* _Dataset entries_
*-*-*

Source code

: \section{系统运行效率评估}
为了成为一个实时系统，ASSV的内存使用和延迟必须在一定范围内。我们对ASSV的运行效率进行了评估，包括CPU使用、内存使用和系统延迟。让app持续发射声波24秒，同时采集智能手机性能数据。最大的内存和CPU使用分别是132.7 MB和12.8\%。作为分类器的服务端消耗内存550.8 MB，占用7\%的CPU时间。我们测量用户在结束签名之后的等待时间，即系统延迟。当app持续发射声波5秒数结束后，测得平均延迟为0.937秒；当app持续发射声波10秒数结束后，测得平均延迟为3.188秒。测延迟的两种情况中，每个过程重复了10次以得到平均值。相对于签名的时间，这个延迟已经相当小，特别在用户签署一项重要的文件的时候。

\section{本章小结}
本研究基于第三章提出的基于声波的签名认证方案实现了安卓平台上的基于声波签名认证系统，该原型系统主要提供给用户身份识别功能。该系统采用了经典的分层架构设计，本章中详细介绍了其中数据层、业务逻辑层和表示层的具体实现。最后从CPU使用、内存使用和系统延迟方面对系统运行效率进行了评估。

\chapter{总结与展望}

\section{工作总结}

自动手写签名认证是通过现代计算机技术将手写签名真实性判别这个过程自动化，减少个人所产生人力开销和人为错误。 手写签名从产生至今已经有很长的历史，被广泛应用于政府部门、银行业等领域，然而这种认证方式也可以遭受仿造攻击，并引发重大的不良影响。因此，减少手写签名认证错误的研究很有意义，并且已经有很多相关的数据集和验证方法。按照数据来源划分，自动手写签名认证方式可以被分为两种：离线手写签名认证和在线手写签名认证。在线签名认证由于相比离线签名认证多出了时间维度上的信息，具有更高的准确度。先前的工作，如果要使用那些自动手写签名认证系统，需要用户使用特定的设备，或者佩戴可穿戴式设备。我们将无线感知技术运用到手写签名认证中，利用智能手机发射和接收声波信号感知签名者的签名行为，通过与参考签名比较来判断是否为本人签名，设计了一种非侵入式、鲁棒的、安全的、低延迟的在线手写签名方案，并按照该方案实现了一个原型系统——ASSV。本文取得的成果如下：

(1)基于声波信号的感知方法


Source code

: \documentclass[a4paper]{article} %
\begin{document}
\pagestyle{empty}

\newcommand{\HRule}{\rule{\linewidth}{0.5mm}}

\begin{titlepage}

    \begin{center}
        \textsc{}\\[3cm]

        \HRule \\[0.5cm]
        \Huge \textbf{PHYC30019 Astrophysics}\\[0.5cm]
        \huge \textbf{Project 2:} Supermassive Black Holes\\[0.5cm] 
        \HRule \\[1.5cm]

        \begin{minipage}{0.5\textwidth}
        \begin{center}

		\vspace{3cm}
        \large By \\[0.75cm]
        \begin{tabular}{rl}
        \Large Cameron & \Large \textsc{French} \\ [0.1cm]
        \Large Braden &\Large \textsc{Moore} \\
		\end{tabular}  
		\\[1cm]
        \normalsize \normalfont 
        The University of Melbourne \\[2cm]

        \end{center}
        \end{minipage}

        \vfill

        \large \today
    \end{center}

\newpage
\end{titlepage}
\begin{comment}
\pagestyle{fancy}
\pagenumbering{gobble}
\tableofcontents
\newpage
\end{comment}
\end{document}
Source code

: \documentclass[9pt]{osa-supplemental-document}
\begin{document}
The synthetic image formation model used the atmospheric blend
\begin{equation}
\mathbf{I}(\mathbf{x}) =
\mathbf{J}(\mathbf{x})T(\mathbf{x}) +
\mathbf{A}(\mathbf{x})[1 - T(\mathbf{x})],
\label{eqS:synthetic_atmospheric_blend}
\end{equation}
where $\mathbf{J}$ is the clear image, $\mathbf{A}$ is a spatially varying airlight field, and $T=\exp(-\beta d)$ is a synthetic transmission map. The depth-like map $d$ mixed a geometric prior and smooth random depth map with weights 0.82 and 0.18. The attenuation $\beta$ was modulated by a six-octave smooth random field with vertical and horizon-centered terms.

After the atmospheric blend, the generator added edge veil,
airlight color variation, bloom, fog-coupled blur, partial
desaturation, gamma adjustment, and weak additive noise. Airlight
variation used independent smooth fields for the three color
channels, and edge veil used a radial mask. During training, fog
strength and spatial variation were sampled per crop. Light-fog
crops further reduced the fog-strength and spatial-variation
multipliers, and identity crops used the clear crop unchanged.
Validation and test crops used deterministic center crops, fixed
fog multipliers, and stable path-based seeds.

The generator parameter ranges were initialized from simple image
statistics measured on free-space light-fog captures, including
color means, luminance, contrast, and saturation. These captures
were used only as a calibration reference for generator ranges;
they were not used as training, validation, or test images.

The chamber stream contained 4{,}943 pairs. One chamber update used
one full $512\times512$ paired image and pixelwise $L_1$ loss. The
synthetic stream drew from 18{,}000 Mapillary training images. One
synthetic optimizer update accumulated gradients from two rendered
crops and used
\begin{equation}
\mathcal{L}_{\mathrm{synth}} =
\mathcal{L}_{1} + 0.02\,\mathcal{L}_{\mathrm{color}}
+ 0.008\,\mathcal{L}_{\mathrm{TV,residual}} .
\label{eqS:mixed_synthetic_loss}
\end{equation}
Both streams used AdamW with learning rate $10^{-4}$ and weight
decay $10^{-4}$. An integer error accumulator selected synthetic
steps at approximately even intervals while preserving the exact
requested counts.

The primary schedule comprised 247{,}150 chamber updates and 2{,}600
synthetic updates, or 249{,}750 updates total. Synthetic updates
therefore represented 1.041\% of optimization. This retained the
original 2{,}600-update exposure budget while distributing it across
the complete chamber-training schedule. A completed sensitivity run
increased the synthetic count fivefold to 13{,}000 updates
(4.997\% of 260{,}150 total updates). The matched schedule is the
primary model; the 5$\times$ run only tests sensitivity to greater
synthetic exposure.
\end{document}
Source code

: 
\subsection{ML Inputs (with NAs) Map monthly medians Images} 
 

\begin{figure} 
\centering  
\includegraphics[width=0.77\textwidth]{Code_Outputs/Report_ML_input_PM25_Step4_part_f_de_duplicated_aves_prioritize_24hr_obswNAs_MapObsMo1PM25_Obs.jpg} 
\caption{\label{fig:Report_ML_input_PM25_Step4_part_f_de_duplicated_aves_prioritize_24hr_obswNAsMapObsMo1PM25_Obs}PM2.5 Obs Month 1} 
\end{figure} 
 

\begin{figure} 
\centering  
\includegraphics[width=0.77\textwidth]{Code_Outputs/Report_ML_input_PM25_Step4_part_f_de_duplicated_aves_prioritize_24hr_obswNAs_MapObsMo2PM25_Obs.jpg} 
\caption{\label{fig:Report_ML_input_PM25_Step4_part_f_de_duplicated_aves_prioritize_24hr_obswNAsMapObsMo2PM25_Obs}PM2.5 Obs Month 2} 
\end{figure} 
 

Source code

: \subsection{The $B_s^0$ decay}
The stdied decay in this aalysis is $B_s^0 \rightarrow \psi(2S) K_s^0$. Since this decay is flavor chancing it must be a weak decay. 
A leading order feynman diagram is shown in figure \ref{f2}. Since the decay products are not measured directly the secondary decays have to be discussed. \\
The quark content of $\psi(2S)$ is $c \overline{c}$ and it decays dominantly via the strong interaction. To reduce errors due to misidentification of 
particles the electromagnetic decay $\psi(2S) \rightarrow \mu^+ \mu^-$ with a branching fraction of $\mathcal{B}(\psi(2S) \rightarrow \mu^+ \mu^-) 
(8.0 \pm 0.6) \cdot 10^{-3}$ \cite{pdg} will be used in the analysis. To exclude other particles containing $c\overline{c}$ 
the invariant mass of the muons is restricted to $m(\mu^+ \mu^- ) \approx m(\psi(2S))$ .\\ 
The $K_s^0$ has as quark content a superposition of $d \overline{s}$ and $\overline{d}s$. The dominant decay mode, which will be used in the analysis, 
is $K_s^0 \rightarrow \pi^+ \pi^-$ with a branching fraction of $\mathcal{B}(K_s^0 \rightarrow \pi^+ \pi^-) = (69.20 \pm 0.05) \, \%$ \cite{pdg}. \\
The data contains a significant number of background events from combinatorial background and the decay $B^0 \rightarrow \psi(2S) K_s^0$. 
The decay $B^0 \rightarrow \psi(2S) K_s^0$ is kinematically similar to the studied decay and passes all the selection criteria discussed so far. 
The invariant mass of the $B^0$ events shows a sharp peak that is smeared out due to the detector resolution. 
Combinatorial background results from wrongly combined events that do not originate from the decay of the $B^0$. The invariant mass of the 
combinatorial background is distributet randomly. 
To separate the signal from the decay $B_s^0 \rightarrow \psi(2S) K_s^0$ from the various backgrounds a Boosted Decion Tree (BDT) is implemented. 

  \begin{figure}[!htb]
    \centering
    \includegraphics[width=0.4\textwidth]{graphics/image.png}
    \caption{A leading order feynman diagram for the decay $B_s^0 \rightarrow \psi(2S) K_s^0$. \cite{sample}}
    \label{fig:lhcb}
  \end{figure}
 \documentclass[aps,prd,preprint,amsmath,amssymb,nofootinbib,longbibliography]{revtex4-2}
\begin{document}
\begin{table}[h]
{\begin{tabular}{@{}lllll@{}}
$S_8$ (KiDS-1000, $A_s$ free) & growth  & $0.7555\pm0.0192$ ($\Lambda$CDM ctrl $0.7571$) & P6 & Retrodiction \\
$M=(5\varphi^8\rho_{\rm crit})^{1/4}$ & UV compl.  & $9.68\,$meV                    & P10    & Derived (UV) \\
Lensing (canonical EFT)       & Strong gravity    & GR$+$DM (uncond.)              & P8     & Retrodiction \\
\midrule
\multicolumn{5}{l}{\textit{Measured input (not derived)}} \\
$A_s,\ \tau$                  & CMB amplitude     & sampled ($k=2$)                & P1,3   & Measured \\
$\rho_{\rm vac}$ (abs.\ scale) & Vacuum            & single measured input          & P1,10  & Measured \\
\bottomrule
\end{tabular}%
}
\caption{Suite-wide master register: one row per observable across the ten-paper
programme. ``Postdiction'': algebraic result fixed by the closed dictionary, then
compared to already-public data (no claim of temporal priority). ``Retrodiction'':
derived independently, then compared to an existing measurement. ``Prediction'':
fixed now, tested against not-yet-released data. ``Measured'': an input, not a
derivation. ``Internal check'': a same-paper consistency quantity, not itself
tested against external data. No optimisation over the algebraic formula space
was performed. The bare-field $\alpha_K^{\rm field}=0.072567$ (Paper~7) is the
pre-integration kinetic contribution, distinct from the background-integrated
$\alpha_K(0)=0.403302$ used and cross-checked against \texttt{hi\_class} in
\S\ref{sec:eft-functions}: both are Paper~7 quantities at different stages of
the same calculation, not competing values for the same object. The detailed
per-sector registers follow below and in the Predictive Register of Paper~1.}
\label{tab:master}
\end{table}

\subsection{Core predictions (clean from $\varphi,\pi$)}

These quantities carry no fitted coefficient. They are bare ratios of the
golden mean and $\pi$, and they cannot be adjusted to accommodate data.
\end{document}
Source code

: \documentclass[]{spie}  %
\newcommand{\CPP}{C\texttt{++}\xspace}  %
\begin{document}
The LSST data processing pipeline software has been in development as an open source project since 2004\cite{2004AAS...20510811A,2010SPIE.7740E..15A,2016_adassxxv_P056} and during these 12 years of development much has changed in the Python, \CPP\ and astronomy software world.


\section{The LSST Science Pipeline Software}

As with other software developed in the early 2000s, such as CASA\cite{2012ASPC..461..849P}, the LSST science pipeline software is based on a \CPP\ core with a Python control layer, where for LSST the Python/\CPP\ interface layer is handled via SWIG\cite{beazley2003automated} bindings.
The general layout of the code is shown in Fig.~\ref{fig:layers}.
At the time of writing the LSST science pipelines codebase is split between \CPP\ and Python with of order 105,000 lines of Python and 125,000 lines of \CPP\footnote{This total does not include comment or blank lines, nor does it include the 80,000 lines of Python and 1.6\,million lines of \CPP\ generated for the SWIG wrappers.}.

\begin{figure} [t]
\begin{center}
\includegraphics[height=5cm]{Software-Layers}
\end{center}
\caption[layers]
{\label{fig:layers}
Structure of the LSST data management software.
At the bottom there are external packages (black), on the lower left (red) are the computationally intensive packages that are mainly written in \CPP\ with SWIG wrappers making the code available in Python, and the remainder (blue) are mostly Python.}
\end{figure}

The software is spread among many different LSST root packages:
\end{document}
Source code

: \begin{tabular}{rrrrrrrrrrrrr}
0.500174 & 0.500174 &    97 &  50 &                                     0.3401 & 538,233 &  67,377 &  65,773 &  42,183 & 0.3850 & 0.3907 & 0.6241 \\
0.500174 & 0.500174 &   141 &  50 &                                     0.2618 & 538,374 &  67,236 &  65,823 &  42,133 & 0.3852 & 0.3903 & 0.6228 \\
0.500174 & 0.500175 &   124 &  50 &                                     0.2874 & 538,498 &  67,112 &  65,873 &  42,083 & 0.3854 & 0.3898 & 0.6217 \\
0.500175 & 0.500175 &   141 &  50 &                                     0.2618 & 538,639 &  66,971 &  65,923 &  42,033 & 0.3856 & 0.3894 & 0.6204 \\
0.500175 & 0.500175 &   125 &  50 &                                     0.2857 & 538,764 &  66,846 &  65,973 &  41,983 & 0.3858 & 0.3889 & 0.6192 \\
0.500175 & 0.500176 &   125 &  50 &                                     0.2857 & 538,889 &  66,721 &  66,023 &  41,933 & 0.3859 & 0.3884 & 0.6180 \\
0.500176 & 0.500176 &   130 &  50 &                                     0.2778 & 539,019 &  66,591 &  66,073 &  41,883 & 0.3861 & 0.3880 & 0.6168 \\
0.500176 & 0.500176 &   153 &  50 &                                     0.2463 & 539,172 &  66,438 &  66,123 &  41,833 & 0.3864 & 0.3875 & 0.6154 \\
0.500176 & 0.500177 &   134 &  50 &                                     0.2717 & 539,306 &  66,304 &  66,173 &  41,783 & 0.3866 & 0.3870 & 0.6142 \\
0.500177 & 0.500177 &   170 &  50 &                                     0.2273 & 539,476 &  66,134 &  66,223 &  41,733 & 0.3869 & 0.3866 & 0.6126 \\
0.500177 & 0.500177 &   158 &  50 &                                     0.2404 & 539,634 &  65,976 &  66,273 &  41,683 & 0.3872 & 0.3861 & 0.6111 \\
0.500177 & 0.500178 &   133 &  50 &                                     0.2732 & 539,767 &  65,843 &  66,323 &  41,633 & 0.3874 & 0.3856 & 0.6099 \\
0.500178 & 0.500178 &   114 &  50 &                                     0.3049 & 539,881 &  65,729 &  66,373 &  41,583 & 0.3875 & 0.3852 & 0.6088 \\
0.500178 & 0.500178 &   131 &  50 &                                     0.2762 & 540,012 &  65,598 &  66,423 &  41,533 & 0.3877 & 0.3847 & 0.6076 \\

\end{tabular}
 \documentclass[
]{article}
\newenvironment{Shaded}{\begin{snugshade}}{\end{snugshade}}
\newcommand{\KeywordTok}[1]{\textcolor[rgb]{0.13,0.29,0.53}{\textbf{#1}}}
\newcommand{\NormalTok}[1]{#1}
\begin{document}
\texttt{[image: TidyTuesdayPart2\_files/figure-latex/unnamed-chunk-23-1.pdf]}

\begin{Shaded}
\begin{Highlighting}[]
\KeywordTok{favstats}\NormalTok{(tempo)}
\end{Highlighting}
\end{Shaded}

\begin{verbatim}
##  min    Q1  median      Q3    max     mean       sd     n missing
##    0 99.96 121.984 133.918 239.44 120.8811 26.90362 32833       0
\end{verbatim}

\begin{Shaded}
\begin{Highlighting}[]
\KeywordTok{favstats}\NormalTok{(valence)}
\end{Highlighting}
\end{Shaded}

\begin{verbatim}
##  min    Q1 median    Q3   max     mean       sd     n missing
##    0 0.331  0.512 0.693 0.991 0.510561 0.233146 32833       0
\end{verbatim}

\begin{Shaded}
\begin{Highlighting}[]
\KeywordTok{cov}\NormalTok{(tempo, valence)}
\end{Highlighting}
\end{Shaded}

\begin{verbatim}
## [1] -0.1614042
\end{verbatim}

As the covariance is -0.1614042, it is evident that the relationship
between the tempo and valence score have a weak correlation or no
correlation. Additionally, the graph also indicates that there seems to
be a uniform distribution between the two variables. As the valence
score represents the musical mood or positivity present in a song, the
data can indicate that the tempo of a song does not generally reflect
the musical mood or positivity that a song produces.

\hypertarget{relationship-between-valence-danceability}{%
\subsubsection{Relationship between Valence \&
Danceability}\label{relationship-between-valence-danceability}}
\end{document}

*-*-*

* _WHAT YOU WILL DO_
Which lines hold the string "Retrodiction"? Copy all of them from the data above.

* _YOUR RESPONSE_
$S_8$ (KiDS-1000, $A_s$ free) & growth  & $0.7555\pm0.0192$ ($\Lambda$CDM ctrl $0.7571$) & P6 & Retrodiction \\
Lensing (canonical EFT)       & Strong gravity    & GR$+$DM (uncond.)              & P8     & Retrodiction \\
compared to already-public data (no claim of temporal priority). ``Retrodiction'':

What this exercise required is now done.